> _Task goal_:
Please give nothing except the number of lines in the records below that include the word "from".

BEGIN The data

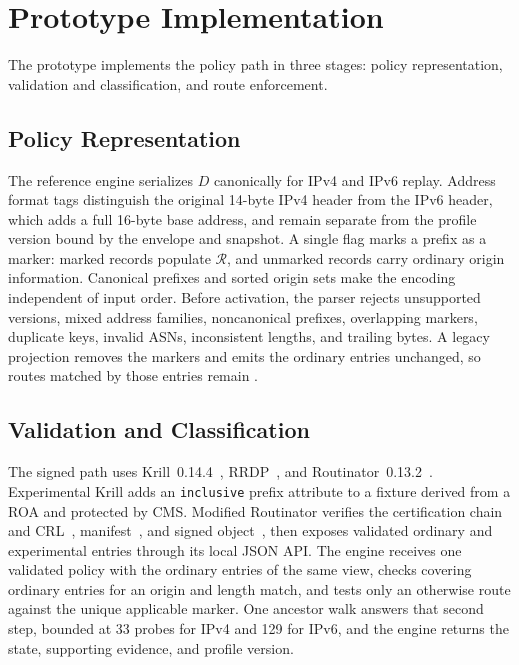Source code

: \section{Prototype Implementation}
\label{sec:implementation}

The prototype implements the policy path in three stages: policy representation, validation and classification, and route enforcement.

\subsection{Policy Representation}
\label{sec:impl-representation}

The reference engine serializes $D$ canonically for IPv4 and IPv6 replay. Address format tags distinguish the original 14-byte IPv4 header from the IPv6 header, which adds a full 16-byte base address, and remain separate from the profile version bound by the envelope and snapshot. A single flag marks a prefix as a marker: marked records populate $\mathcal{R}$, and unmarked records carry ordinary origin information. Canonical prefixes and sorted origin sets make the encoding independent of input order. Before activation, the parser rejects unsupported versions, mixed address families, noncanonical prefixes, overlapping markers, duplicate keys, invalid ASNs, inconsistent lengths, and trailing bytes. A legacy projection removes the markers and emits the ordinary entries unchanged, so routes matched by those entries remain \explicit{}.

\subsection{Validation and Classification}
\label{sec:impl-engine}

The signed path uses Krill~0.14.4~\cite{krill}, RRDP~\cite{rfc8182}, and Routinator~0.13.2~\cite{routinator}. Experimental Krill adds an \texttt{inclusive} prefix attribute to a fixture derived from a ROA and protected by CMS. Modified Routinator verifies the certification chain and CRL~\cite{rfc6487}, manifest~\cite{rfc9286}, and signed object~\cite{rfc6488}, then exposes validated ordinary and experimental entries through its local JSON API. The engine receives one validated policy with the ordinary entries of the same view, checks covering ordinary entries for an origin and length match, and tests only an otherwise \invalid{} route against the unique applicable marker. One ancestor walk answers that second step, bounded at 33 probes for IPv4 and 129 for IPv6, and the engine returns the state, supporting evidence, and profile version.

END The data

> _Answer to the problem_:
2